Photography emphasizes using the photographic image to make a significant visual statement. Students will combine digital photographic technologies with historic alternative photographic processes such as cyanotype and platinum/palladium printing. Students will use digital cameras to capture imagery. Digital negatives will be created and then printed on hand-coated papers using the sun as the exposure unit. Project work will be guided towards producing expressive and meaningful images that are technically sound. Class time will be dedicated to in-depth discussions about the history of photography and alternative printing methods, demonstrations on technique and chemical safety, and class critiques. This class may be taken repeatedly for credit.

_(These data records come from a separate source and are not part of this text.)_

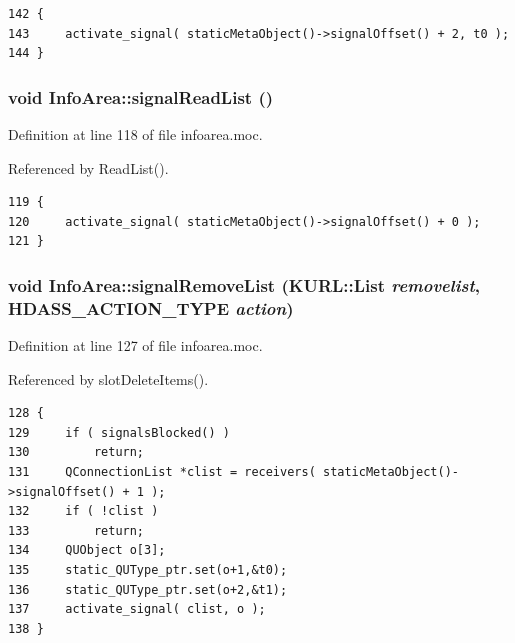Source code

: \footnotesize\begin{verbatim}142 {
143     activate_signal( staticMetaObject()->signalOffset() + 2, t0 );
144 }
\end{verbatim}\normalsize 
{}
\subsubsection{\setlength{\rightskip}{0pt plus 5cm}void Info\-Area::signal\-Read\-List ()\hspace{0.3cm}{\tt  [signal]}}\label{classInfoArea_InfoAreal0}




Definition at line 118 of file infoarea.moc.

Referenced by Read\-List().



\footnotesize\begin{verbatim}119 {
120     activate_signal( staticMetaObject()->signalOffset() + 0 );
121 }
\end{verbatim}\normalsize 
{}
\subsubsection{\setlength{\rightskip}{0pt plus 5cm}void Info\-Area::signal\-Remove\-List (KURL::List {\em removelist}, {\bf HDASS\_\-ACTION\_\-TYPE} {\em action})\hspace{0.3cm}{\tt  [signal]}}\label{classInfoArea_InfoAreal1}




Definition at line 127 of file infoarea.moc.

Referenced by slot\-Delete\-Items().



\footnotesize\begin{verbatim}128 {
129     if ( signalsBlocked() )
130         return;
131     QConnectionList *clist = receivers( staticMetaObject()->signalOffset() + 1 );
132     if ( !clist )
133         return;
134     QUObject o[3];
135     static_QUType_ptr.set(o+1,&t0);
136     static_QUType_ptr.set(o+2,&t1);
137     activate_signal( clist, o );
138 }
\end{verbatim}\normalsize 
{}
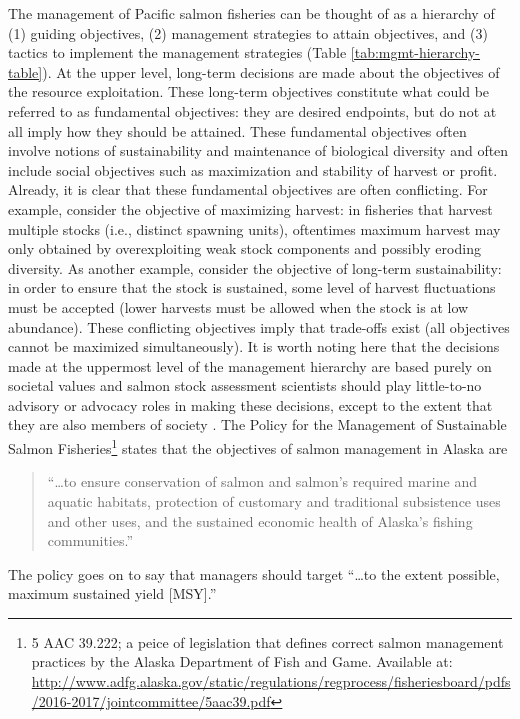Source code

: \documentclass[12pt,]{book}
\let\rmarkdownfootnote\footnote%
\def\footnote{\protect\rmarkdownfootnote}
\theoremstyle{definition}
\theoremstyle{definition}
\theoremstyle{definition}
\theoremstyle{remark}
\begin{document}
The management of Pacific salmon fisheries can be thought of as a
hierarchy of (1) guiding objectives, (2) management strategies to attain
objectives, and (3) tactics to implement the management strategies
(Table \ref{tab:mgmt-hierarchy-table}). At the upper level, long-term
decisions are made about the objectives of the resource exploitation.
These long-term objectives constitute what could be referred to as
fundamental objectives: they are desired endpoints, but do not at all
imply how they should be attained. These fundamental objectives often
involve notions of sustainability and maintenance of biological
diversity and often include social objectives such as maximization and
stability of harvest or profit. Already, it is clear that these
fundamental objectives are often conflicting. For example, consider the
objective of maximizing harvest: in fisheries that harvest multiple
stocks (i.e., distinct spawning units), oftentimes maximum harvest may
only obtained by overexploiting weak stock components and possibly
eroding diversity. As another example, consider the objective of
long-term sustainability: in order to ensure that the stock is
sustained, some level of harvest fluctuations must be accepted (lower
harvests must be allowed when the stock is at low abundance). These
conflicting objectives imply that trade-offs exist (all objectives
cannot be maximized simultaneously). It is worth noting here that the
decisions made at the uppermost level of the management hierarchy are
based purely on societal values and salmon stock assessment scientists
should play little-to-no advisory or advocacy roles in making these
decisions, except to the extent that they are also members of society
\citep{walters-martell-2004}. The Policy for the Management of
Sustainable Salmon Fisheries\footnote{5 AAC 39.222; a peice of
  legislation that defines correct salmon management practices by the
  Alaska Department of Fish and Game. Available at:
  \url{http://www.adfg.alaska.gov/static/regulations/regprocess/fisheriesboard/pdfs/2016-2017/jointcommittee/5aac39.pdf}}
states that the objectives of salmon management in Alaska are

\begin{quote}
``\ldots{}to ensure conservation of salmon and salmon's required marine
and aquatic habitats, protection of customary and traditional
subsistence uses and other uses, and the sustained economic health of
Alaska's fishing communities.''
\end{quote}

\noindent
The policy goes on to say that managers should target ``\ldots{}to the
extent possible, maximum sustained yield {[}MSY{]}.''
\end{document}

Technical Drawing: Building, Industrial, and Graphic Design is a technical drawing focused design course, emphasizing the integration of form, space, function, and order into the development of products, imagery, and architectural works. Project work will emphasize community connections, blending technical instruction with studio assignments. Students will design and create ideas by combining materials, process/storyboarding, computer-aided design, and human factors. Aesthetic sensitivity, technical skills, and analytical thought are developed and applied to meet the challenge of designing products for the local and global needs of our community-based clients.
Technical Theatre introduces all the major divisions of technical theater though lecture, demonstration, and practice, with an emphasis on safety. There will be training and practical application of the diverse skills that support performance. This is a very hands-on course. For instance, while students will study the nature of wood through lecture and handouts, they will learn the proper way to stack lumber by stacking lumber. The curriculum will be driven, in part, by requirements of the performing arts department. Therefore, depending on the shows and concerts, there will be more or less time spent on learning the proper use of lighting equipment or building benches. Lighting equipment might be used more for live performance or film. Students will be assigned events in which they will serve as board operators, technicians, and stagehands. Topics of study will include: maintenance of equipment and facilities, carpentry, electricity, sound equipment (live support and recording), scene painting, costuming, electronic control (light and sound), principles of light, and public event management. This class may be taken repeatedly for credit.
Theater Arts is structured to give students a better understanding of many aspects of theatre. Because the performing arts experience begins with the desire to make art and to tell a story, students learn to nurture and support a healthy ensemble so they can create together. Each class begins with a series of warm-ups that encourage play and creativity. Students learn to use actor tools through consistent vocal, physical, and imaginative work. Beginning acting techniques and improvisation skills coupled with the study and attendance of actual plays and musicals are key components of this course. This class may be taken repeatedly for credit.